I kept up my 1 Second Everyday app for all of 2016 (which you can view here), so trying in 2017 wasn’t a novel experience.
My main takeaways from my first year of 1SE were: taking one video every day is significantly less burdensome and invasive than you might imagine, it’s a good exercise to find memorable moments in even the most mundane of days and viewing your complete video at the end of the year is surprisingly visceral.
This year, I tried to pay greater attention to beauty in my 1SE clips. I tried to capture the more aesthetically-pleasing parts of my everyday. Instead of taking what I now almost view as “cheap-shots” of my friends (see: semi-regular close-up zooms of my roommate’s face in 2016), I attempted to capture the moments of friendships that I found deeply beautiful or humorous or otherwise meaningful.

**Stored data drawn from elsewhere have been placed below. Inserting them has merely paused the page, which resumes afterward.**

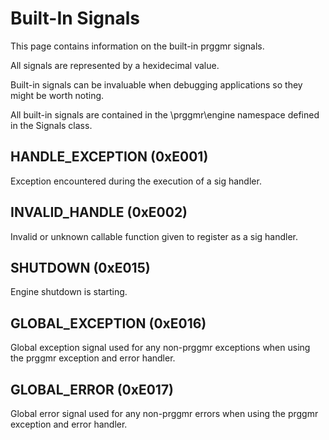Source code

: # Built-In Signals
This page contains information on the built-in prggmr signals.

All signals are represented by a hexidecimal value.

Built-in signals can be invaluable when debugging applications so they might
be worth noting.

All built-in signals are contained in the \prggmr\engine namespace defined in 
the Signals class.

## HANDLE_EXCEPTION (0xE001)
Exception encountered during the execution of a sig handler.

## INVALID_HANDLE (0xE002)
Invalid or unknown callable function given to register as a sig handler.

## SHUTDOWN (0xE015)
Engine shutdown is starting.

## GLOBAL_EXCEPTION (0xE016)
Global exception signal used for any non-prggmr exceptions when using the prggmr
exception and error handler.

## GLOBAL_ERROR (0xE017)
Global error signal used for any non-prggmr errors when using the prggmr
exception and error handler.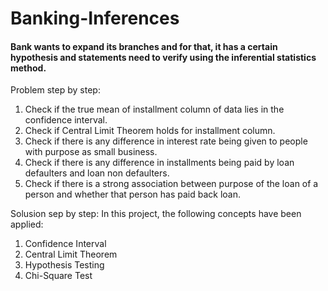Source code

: # Banking-Inferences
####  Bank wants to expand its branches and for that, it has a certain hypothesis and statements need to verify using the inferential statistics method.

Problem step by step:

1. Check if the true mean of installment column of data lies in the confidence interval.
2. Check if Central Limit Theorem holds for installment column.
3. Check if there is any difference in interest rate being given to people with purpose as small business.
4. Check if there is any difference in installments being paid by loan defaulters and loan non defaulters.
5. Check if there is a strong association between purpose of the loan of a person and whether that person has paid back loan.

Solusion sep by step:
In this project, the following concepts have been applied:

1. Confidence Interval
2. Central Limit Theorem
3. Hypothesis Testing
4. Chi-Square Test
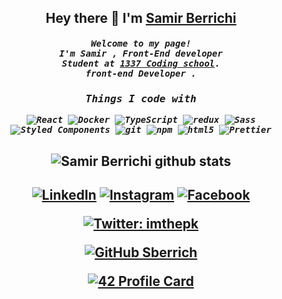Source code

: <h2 align="center"> <b>Hey there 👋 I'm <a href="https://www.linkedin.com/in/samirberrichi/" target="_blank" >Samir Berrichi</a></b></h2>
  

  
<h5 align="center">
<samp>
Welcome to my page!<br/>
I'm Samir , Front-End developer<br/>
Student at <a href="https://1337.ma/" target="_blank">1337 Coding school</a>.<br/>
front-end Developer </a>.
<br/>
  <h3>Things I code with</h3>
<p>
  <img alt="React" src="https://img.shields.io/badge/-React-45b8d8?style=flat-square&logo=react&logoColor=white" />
  <img alt="Docker" src="https://img.shields.io/badge/-Docker-46a2f1?style=flat-square&logo=docker&logoColor=white" />
  <img alt="TypeScript" src="https://img.shields.io/badge/-TypeScript-007ACC?style=flat-square&logo=typescript&logoColor=white" />
  <img alt="redux" src="https://img.shields.io/badge/-Redux-764ABC?style=flat-square&logo=redux&logoColor=white" />
  <img alt="Sass" src="https://img.shields.io/badge/-Sass-CC6699?style=flat-square&logo=sass&logoColor=white" />
  <img alt="Styled Components" src="https://img.shields.io/badge/-Styled_Components-db7092?style=flat-square&logo=styled-components&logoColor=white" />
  <img alt="git" src="https://img.shields.io/badge/-Git-F05032?style=flat-square&logo=git&logoColor=white" />
  <img alt="npm" src="https://img.shields.io/badge/-NPM-CB3837?style=flat-square&logo=npm&logoColor=white" />
  <img alt="html5" src="https://img.shields.io/badge/-HTML5-E34F26?style=flat-square&logo=html5&logoColor=white" />
  <img alt="Prettier" src="https://img.shields.io/badge/-Prettier-F7B93E?style=flat-square&logo=prettier&logoColor=white" />
</p>

</samp>
</h5>
<h2 align="center">
  
<img align='center' src='https://github-readme-stats.vercel.app/api?username=sberrich&hide_title=false&show_icons=true&include_all_commits=true&count_private=true&theme=buefy' alt='Samir Berrichi github stats'>
</h2>
<h2 align="center">
<a  href="https://www.linkedin.com/in/samirberrichi/" target="_blank"><img src="https://img.shields.io/badge/LinkedIn-%230077B5.svg?&style=flat-square&logo=linkedin&logoColor=white" alt="LinkedIn"></a>
<a  href="https://instagram.com/berrichi_samir" target="_blank"><img src="https://img.shields.io/badge/Instagram-%23E4405F.svg?&style=flat-square&logo=instagram&logoColor=white" alt="Instagram"></a>
<a  href="https://www.facebook.com/" target="_blank"><img src="https://img.shields.io/badge/Facebook-%231877F2.svg?&style=flat-square&logo=facebook&logoColor=white" alt="Facebook"></a>
  


[![Twitter: imthepk](https://img.shields.io/twitter/follow/berrichisamir?style=social)](https://twitter.com/berrichisamir)
  
[![GitHub Sberrich](https://img.shields.io/github/followers/Ysrbolles?label=follow&style=social)](https://github.com/Sberrich)
  
[![42 Profile Card](https://1337-readme.vercel.app/api/profile?cursus=42&dark=true&email=hide&login=sberrich)](https://github.com/mohouyizme/1337-readme)
  
</h2>
<br/>
<br/>

<br/>
<br/>

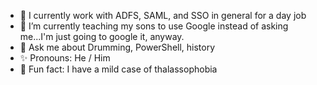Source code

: <!--
**anthonycastaneda/anthonycastaneda** is a ✨ _special_ ✨ repository because its `README.md` (this file) appears on your GitHub profile.
-->
- 🔐 I currently work with ADFS, SAML, and SSO in general for a day job
- 🌱 I’m currently teaching my sons to use Google instead of asking me...I'm just going to google it, anyway.
- 💬 Ask me about Drumming, PowerShell, history
- ✨ Pronouns: He / Him
- 🌊 Fun fact: I have a mild case of thalassophobia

I also made a greater attempt to make the overall video cleaner; as opposed to my splotchy, forgetful 2016 video, I did a much better job of ensuring a visual for every single day of 2017 (aside from the week in June when I went phone-less at camp). Some clips are intensely pixelated despite the high quality original video, but alas, I’m not smart enough about video know what went wrong or how to fix it. Regardless, I put much more effort this year into making the video look good.
The year-long process is one thing, but seeing the year's-end, 6-minute video is another. The app won't let me watch the seconds all compiled together until the very end of the year, but that doesn't stop me from spending several hours throughout the year watching and re-watching individual one-second clips. Over the year, I definitely choose “favorite” seconds – the ones with the funniest sound-clips, the most beautifully-arranged composition, the most positive memories attached.
It almost startles me the first time watching the full video because the relentless speed of a second makes those favorite clips mean nothing. During the year, I might play and replay my “favorite” second of my friends sitting around the dinner table, but in the full year’s video, that particular moment means no more and no less than all the other dinners, evenings of homework or days at work that surround it. I’m always shocked – and nearly indignant – when I watch the final video and the seconds go by so incredibly fast. In a lot of ways, my aesthetic planning nearly goes to waste since one second isn’t really enough time to admire or even notice that sort of thing.
But maybe I can find some gratification for my attempted artistry in the continuity of some clips. I noticed it more in this year’s video than last year's (which makes me concerned that I might just be forcing it). On my first viewing of my 2017 video, I noticed multiple instances of composition similarities between two seconds or a nearly-seamless camera turning from second to second. If not a visual continuity, several consecutive seconds seemed to have the same pitch of background noise or the same volume of conversation. Whether or not that continuity really exists or I'm making it up, it seemed neat to me.
I suppose I can only tell you so much about my 1 Second Everyday experience before you’ll get bored out of your mind. I honestly can’t expect anyone to be as interested in this sort of portrayal of my life as I am.
1 Second Everyday, to me, is an admittedly selfish endeavor, and I can’t encourage enough for you to try it yourself. While to you, this video is one second after another of nearly meaningless, definitely plot-less, mildly interesting clips, to me each of these 365 seconds cause a visceral, immediate reaction to memories made, feelings felt, books read, places visited, friendships established. I would encourage you to try 1SE so you too can experience those important 365 seconds.